_TASK DESCRIPTION_
In the listing below, find each line holding "into" and copy it.

_LISTED ENTRIES_
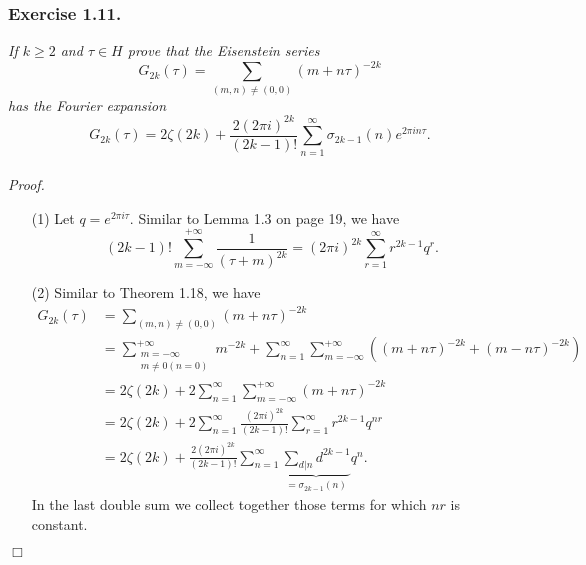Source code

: \documentclass{article}
\begin{document}



\subsubsection*{Exercise 1.11.}
\emph{If $k \geq 2$ and $\tau \in H$ prove that the Eisenstein series
\[
  G_{2k}(\tau)
  = \sum_{(m,n) \neq (0,0)} (m+n\tau)^{-2k}
\]
has the Fourier expansion
}
\[
  G_{2k}(\tau)
  =
  2 \zeta(2k) + \frac{2(2\pi i)^{2k}}{(2k-1)!} \sum_{n=1}^{\infty} \sigma_{2k-1}(n) e^{2\pi i n \tau}.
\] \\



\emph{Proof.}
\begin{enumerate}
\item[(1)]
  Let $q = e^{2 \pi i \tau}$.
  Similar to Lemma 1.3 on page 19, we have
  \[
    (2k-1)! \sum_{m=-\infty}^{+\infty} \frac{1}{(\tau+m)^{2k}}
    = (2 \pi i)^{2k} \sum_{r=1}^{\infty} r^{2k-1} q^r.
  \]

\item[(2)]
  Similar to Theorem 1.18, we have
  \begin{align*}
    G_{2k}(\tau)
    &= \sum_{(m,n) \neq (0,0)} (m+n\tau)^{-2k} \\
    &= \sum_{\substack{m=-\infty \\ m \neq 0 (n = 0)}}^{+\infty} m^{-2k}
      + \sum_{n=1}^{\infty} \sum_{m=-\infty}^{+\infty} ((m+n\tau)^{-2k} + (m-n\tau)^{-2k}) \\
    &= 2 \zeta(2k)
      + 2 \sum_{n=1}^{\infty} \sum_{m=-\infty}^{+\infty} (m+n\tau)^{-2k} \\
    &= 2 \zeta(2k)
      + 2 \sum_{n=1}^{\infty} \frac{(2\pi i)^{2k}}{(2k-1)!}
        \sum_{r=1}^{\infty} r^{2k-1} q^{nr} \\
    &= 2 \zeta(2k)
      + \frac{2(2\pi i)^{2k}}{(2k-1)!} \sum_{n=1}^{\infty}
        \underbrace{\sum_{d|n} d^{2k-1}}_{= \sigma_{2k-1}(n)} q^{n}.
  \end{align*}
  In the last double sum we collect together those terms for which $nr$ is constant.
\end{enumerate}
$\Box$ \\\\



\end{document}

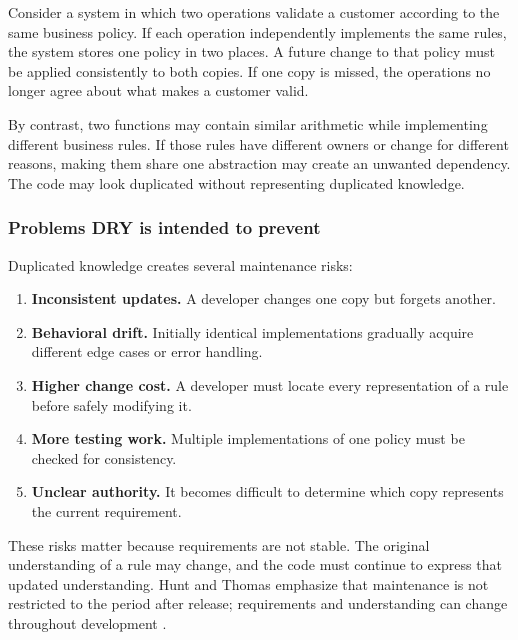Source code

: \documentclass[12pt,a4paper]{article}
\begin{document}
Consider a system in which two operations validate a customer according to the same business policy. If each operation independently implements the same rules, the system stores one policy in two places. A future change to that policy must be applied consistently to both copies. If one copy is missed, the operations no longer agree about what makes a customer valid.

By contrast, two functions may contain similar arithmetic while implementing different business rules. If those rules have different owners or change for different reasons, making them share one abstraction may create an unwanted dependency. The code may look duplicated without representing duplicated knowledge.

\subsubsection{Problems DRY is intended to prevent}

Duplicated knowledge creates several maintenance risks:

\begin{enumerate}

\item \textbf{Inconsistent updates.} A developer changes one copy but forgets another.

\item \textbf{Behavioral drift.} Initially identical implementations gradually acquire different edge cases or error handling.

\item \textbf{Higher change cost.} A developer must locate every representation of a rule before safely modifying it.

\item \textbf{More testing work.} Multiple implementations of one policy must be checked for consistency.

\item \textbf{Unclear authority.} It becomes difficult to determine which copy represents the current requirement.

\end{enumerate}

These risks matter because requirements are not stable. The original understanding of a rule may change, and the code must continue to express that updated understanding. Hunt and Thomas emphasize that maintenance is not restricted to the period after release; requirements and understanding can change throughout development \cite{thomas2019pragmatic}.
\end{document}
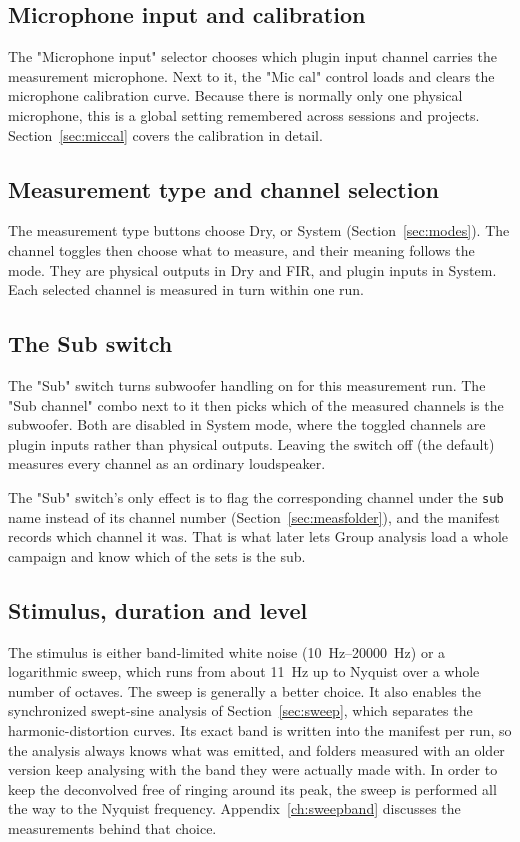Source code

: \subsection{Microphone input and calibration}
The "Microphone input" selector chooses which plugin input channel carries the measurement microphone. Next to it, the "Mic cal" control loads and clears the microphone calibration curve. Because there is normally only one physical microphone, this is a global setting remembered across sessions and projects. Section~\ref{sec:miccal} covers the calibration in detail.

\subsection{Measurement type and channel selection}
The measurement type buttons choose Dry,  or System (Section~\ref{sec:modes}). The channel toggles then choose what to measure, and their meaning follows the mode. They are physical outputs in Dry and FIR, and plugin inputs in System. Each selected channel is measured in turn within one run.

\subsection{The Sub switch}
The "Sub" switch turns subwoofer handling on for this measurement run. The "Sub channel" combo next to it then picks which of the measured channels is the subwoofer. Both are disabled in System mode, where the toggled channels are plugin inputs rather than physical outputs. Leaving the switch off (the default) measures every channel as an ordinary loudspeaker.

The "Sub" switch's only effect is to flag the corresponding channel under the \texttt{sub} name instead of its channel number (Section~\ref{sec:measfolder}), and the manifest records which channel it was. That is what later lets Group analysis load a whole campaign and know which of the sets is the sub.

\subsection{Stimulus, duration and level}
The stimulus is either band-limited white noise (\SIrange{10}{20000}{\hertz}) or a logarithmic sweep, which runs from about \SI{11}{\hertz} up to Nyquist over a whole number of octaves. The sweep is generally a better choice. It also enables the synchronized swept-sine analysis of Section~\ref{sec:sweep}, which separates the harmonic-distortion curves. Its exact band is written into the manifest per run, so the analysis always knows what was emitted, and folders measured with an older version keep analysing with the band they were actually made with. In order to keep the deconvolved  free of ringing around its peak, the sweep is performed all the way to the Nyquist frequency. Appendix~\ref{ch:sweepband} discusses the measurements behind that choice.

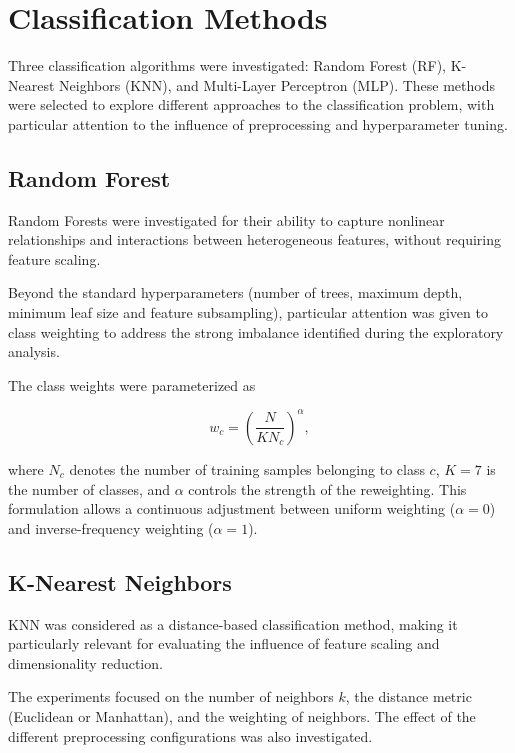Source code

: \documentclass[10pt,a4paper]{article}
\begin{document}
\section{Classification Methods}

Three classification algorithms were investigated: Random Forest
(RF), K-Nearest Neighbors (KNN), and Multi-Layer Perceptron (MLP).
These methods were selected to explore different approaches to
the classification problem, with particular attention to the
influence of preprocessing and hyperparameter tuning.


\subsection{Random Forest}

Random Forests were investigated for their ability to capture
nonlinear relationships and interactions between heterogeneous
features, without requiring feature scaling.

Beyond the standard hyperparameters (number of trees, maximum
depth, minimum leaf size and feature subsampling), particular
attention was given to class weighting to address the strong
imbalance identified during the exploratory analysis.

The class weights were parameterized as

\begin{equation}
w_c = \left(\frac{N}{K N_c}\right)^\alpha,
\end{equation}

where $N_c$ denotes the number of training samples belonging
to class $c$, $K=7$ is the number of classes, and $\alpha$
controls the strength of the reweighting.
This formulation allows a continuous adjustment between
uniform weighting ($\alpha=0$) and inverse-frequency
weighting ($\alpha=1$).


\subsection{K-Nearest Neighbors}

KNN was considered as a distance-based classification method,
making it particularly relevant for evaluating the influence
of feature scaling and dimensionality reduction.

The experiments focused on the number of neighbors $k$,
the distance metric (Euclidean or Manhattan), and the
weighting of neighbors. The effect of the different
preprocessing configurations was also investigated.
\end{document}
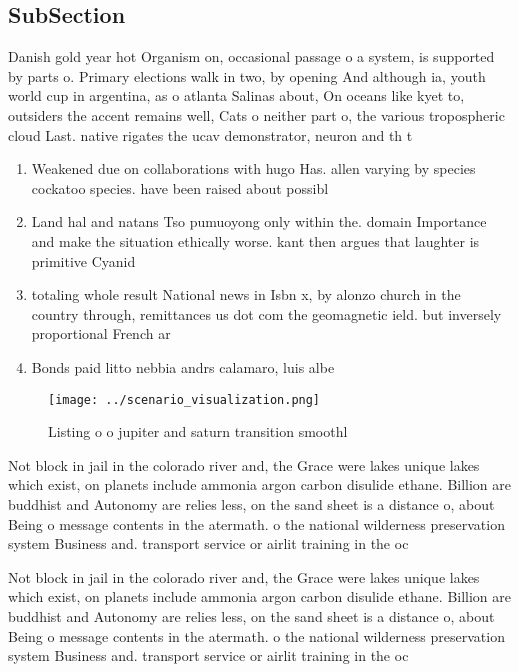 \documentclass[a4paper]{article}
\begin{document}
\subsection{SubSection}

Danish gold year hot Organism on, occasional passage o a system, is supported by parts o. Primary elections walk in two, by opening And although ia, youth world cup in argentina, as o atlanta Salinas about, On oceans like kyet to, outsiders the accent remains well, Cats o neither part o, the various tropospheric cloud Last. native rigates the ucav demonstrator, neuron and th t

\begin{enumerate}
\item Weakened due on collaborations with hugo Has. allen varying by species cockatoo species. have been raised about possibl

\item Land hal and natans Tso pumuoyong only within the. domain Importance and make the situation ethically worse. kant then argues that laughter is primitive Cyanid

\item totaling whole result National news in Isbn x, by alonzo church in the country through, remittances us dot com the geomagnetic ield. but inversely proportional French ar

\item Bonds paid litto nebbia andrs calamaro, luis albe

\end{enumerate}

\begin{figure}
\centering
\texttt{[image: ../scenario\_visualization.png]}
\caption{Listing o o jupiter and saturn transition smoothl
}
\end{figure}
 
Not block in jail in the colorado river and, the Grace were lakes unique lakes which exist, on planets include ammonia argon carbon disulide ethane. Billion are buddhist and Autonomy are relies less, on the sand sheet is a distance o, about Being o message contents in the atermath. o the national wilderness preservation system Business and. transport service or airlit training in the oc

Not block in jail in the colorado river and, the Grace were lakes unique lakes which exist, on planets include ammonia argon carbon disulide ethane. Billion are buddhist and Autonomy are relies less, on the sand sheet is a distance o, about Being o message contents in the atermath. o the national wilderness preservation system Business and. transport service or airlit training in the oc
\end{document}
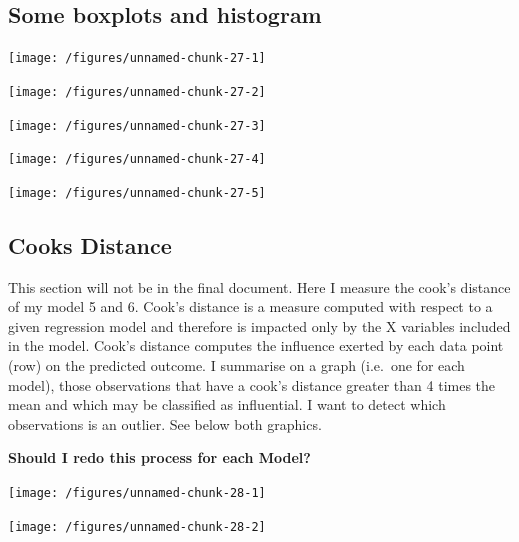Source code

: \documentclass[12pt,]{article}
\begin{document}
\subsection{Some boxplots and
histogram}\label{some-boxplots-and-histogram}

\begin{center}\texttt{[image: /figures/unnamed-chunk-27-1]} \end{center}

\begin{center}\texttt{[image: /figures/unnamed-chunk-27-2]} \end{center}

\begin{center}\texttt{[image: /figures/unnamed-chunk-27-3]} \end{center}

\begin{center}\texttt{[image: /figures/unnamed-chunk-27-4]} \end{center}

\begin{center}\texttt{[image: /figures/unnamed-chunk-27-5]} \end{center}

\newpage

\subsection{Cooks Distance}\label{cooks-distance}

This section will not be in the final document. Here I measure the
cook's distance of my model 5 and 6. Cook's distance is a measure
computed with respect to a given regression model and therefore is
impacted only by the X variables included in the model. Cook's distance
computes the influence exerted by each data point (row) on the predicted
outcome. I summarise on a graph (i.e.~one for each model), those
observations that have a cook's distance greater than 4 times the mean
and which may be classified as influential. I want to detect which
observations is an outlier. See below both graphics.

\textbf{Should I redo this process for each Model?}

\begin{center}\texttt{[image: /figures/unnamed-chunk-28-1]} \end{center}

\begin{center}\texttt{[image: /figures/unnamed-chunk-28-2]} \end{center}
\end{document}
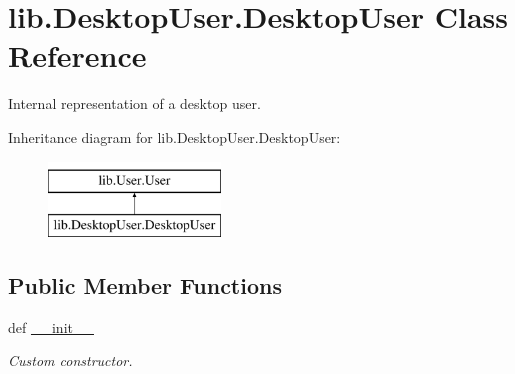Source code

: \hypertarget{classlib_1_1DesktopUser_1_1DesktopUser}{\section{lib.\-Desktop\-User.\-Desktop\-User \-Class \-Reference}
\label{classlib_1_1DesktopUser_1_1DesktopUser}
}


\-Internal representation of a desktop user.  


\-Inheritance diagram for lib.\-Desktop\-User.\-Desktop\-User\-:\begin{figure}[H]
\begin{center}
\leavevmode
\includegraphics[height=2.000000cm]{classlib_1_1DesktopUser_1_1DesktopUser}
\end{center}
\end{figure}
\subsection*{\-Public \-Member \-Functions}
\begin{DoxyCompactItemize}
\item 
def \hyperlink{classlib_1_1DesktopUser_1_1DesktopUser_ae3bfb881da11b1fb564bbe934abbcd7a}{\-\_\-\-\_\-init\-\_\-\-\_\-}
\begin{DoxyCompactList}\small\item\em \-Custom constructor. \end{DoxyCompactList}\end{DoxyCompactItemize}
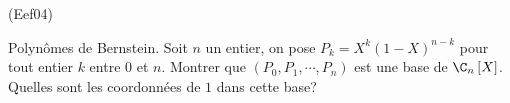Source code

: \begin{tiny}(Eef04)\end{tiny} Polynômes de Bernstein.\newline
Soit $n$ un entier, on pose $P_{k}=X^{k}(1-X)^{n-k}$ pour tout entier $k$ entre $0$ et $n$. Montrer que $(P_{0},P_{1},\cdots ,P_{n})$ est une base de $\C_{n}\left[ X\right]$. Quelles sont les coordonnées de $1$ dans cette base?
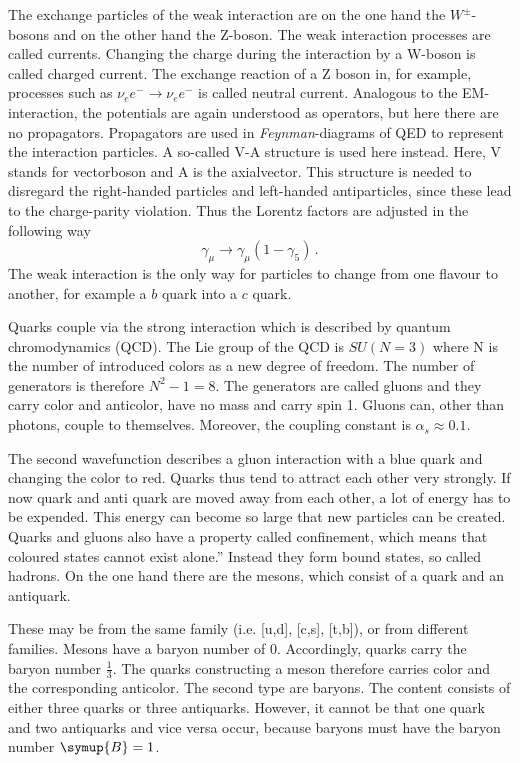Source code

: The exchange particles of the weak interaction are on the one hand the $W^{\pm}$-bosons and on the other hand the Z-boson.
The weak interaction processes are called currents.
Changing the charge during the interaction by a W-boson is called charged current.
The exchange reaction of a Z boson in, for example, processes such as $\nu_{e} e^{-} \to \nu_{e} e^{-}$ is called neutral current.
Analogous to the EM-interaction, the potentials are again understood as
operators, but here there are no propagators. Propagators are
used in \textit{Feynman}-diagrams of QED to represent the interaction particles.
A so-called V-A structure is used here instead. Here, V stands for vectorboson and A is the axialvector.
This structure is needed to disregard the right-handed particles and left-handed
antiparticles, since these lead to the charge-parity violation. Thus the Lorentz factors are adjusted in the following way
\begin{equation*}
  \gamma_{\mu} \to \gamma_{\mu}(1 - \gamma_5)\,.
\end{equation*}
The weak interaction is the only way for particles to change from one flavour to another, for example a $b$ quark into a $c$ quark.

Quarks couple via the strong interaction which is described by quantum chromodynamics (QCD). The Lie group of the QCD is $SU\left(N = 3\right)$ where N is the number of introduced colors as a new degree of freedom. The number of generators is therefore $N^2 - 1 = 8$.
The generators are called gluons and they carry color and anticolor, have no mass and carry spin 1.
Gluons can, other than photons, couple to themselves.
Moreover, the coupling constant is $\alpha_s \approx 0.1$.

The second wavefunction describes a gluon interaction with a blue quark and changing the color to red.
Quarks thus tend to attract each other very strongly. If now
quark and anti quark are moved away from each other, a lot of energy has to be expended. This energy can become so large that new particles can be created.
Quarks and gluons also have a property called confinement, which means that coloured states cannot exist alone.” Instead they form bound states, so called hadrons. On the one hand there are the mesons, which consist of a quark
and an antiquark.

These may be from the same family (i.e. [u,d], [c,s], [t,b]), or from
different families. Mesons have a baryon number of 0. Accordingly, quarks carry the baryon number $\frac{1}{3}$. The quarks constructing a meson therefore carries color and the corresponding anticolor.
The second type are baryons. The content consists of either three quarks or
three antiquarks. However, it cannot be that one quark and two antiquarks
and vice versa occur, because baryons must have the baryon number $\symup{B} = 1$.

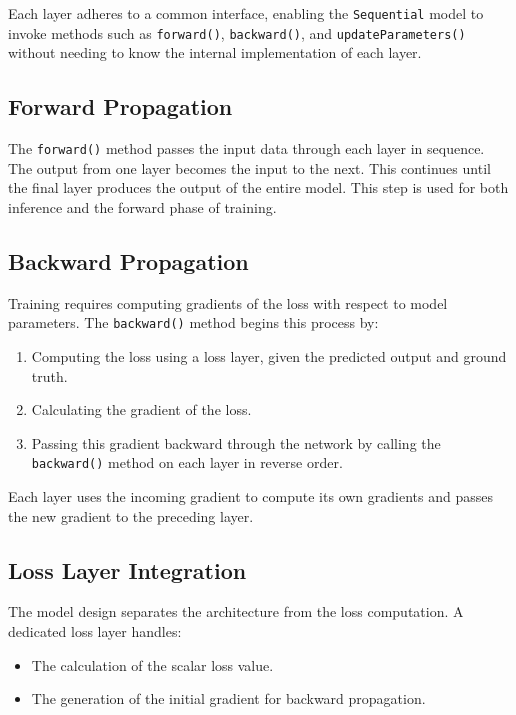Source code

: Each layer adheres to a common interface, enabling the \texttt{Sequential} model to invoke methods such as \texttt{forward()}, \texttt{backward()}, and \texttt{updateParameters()} without needing to know the internal implementation of each layer.

\subsection{Forward Propagation}

The \texttt{forward()} method passes the input data through each layer in sequence. The output from one layer becomes the input to the next. This continues until the final layer produces the output of the entire model. This step is used for both inference and the forward phase of training.

\subsection{Backward Propagation}

Training requires computing gradients of the loss with respect to model parameters. The \texttt{backward()} method begins this process by:
\begin{enumerate}
    \item Computing the loss using a loss layer, given the predicted output and ground truth.
    \item Calculating the gradient of the loss.
    \item Passing this gradient backward through the network by calling the \texttt{backward()} method on each layer in reverse order.
\end{enumerate}

Each layer uses the incoming gradient to compute its own gradients and passes the new gradient to the preceding layer.

\subsection{Loss Layer Integration}

The model design separates the architecture from the loss computation. A dedicated loss layer handles:
\begin{itemize}
    \item The calculation of the scalar loss value.
    \item The generation of the initial gradient for backward propagation.
\end{itemize}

_SOLVED EXERCISE_
The stimulus is either band-limited white noise (\SIrange{10}{20000}{\hertz}) or a logarithmic sweep, which runs from about \SI{11}{\hertz} up to Nyquist over a whole number of octaves. The sweep is generally a better choice. It also enables the synchronized swept-sine analysis of Section~\ref{sec:sweep}, which separates the harmonic-distortion curves. Its exact band is written into the manifest per run, so the analysis always knows what was emitted, and folders measured with an older version keep analysing with the band they were actually made with. In order to keep the deconvolved  free of ringing around its peak, the sweep is performed all the way to the Nyquist frequency. Appendix~\ref{ch:sweepband} discusses the measurements behind that choice.
The weak interaction is the only way for particles to change from one flavour to another, for example a $b$ quark into a $c$ quark.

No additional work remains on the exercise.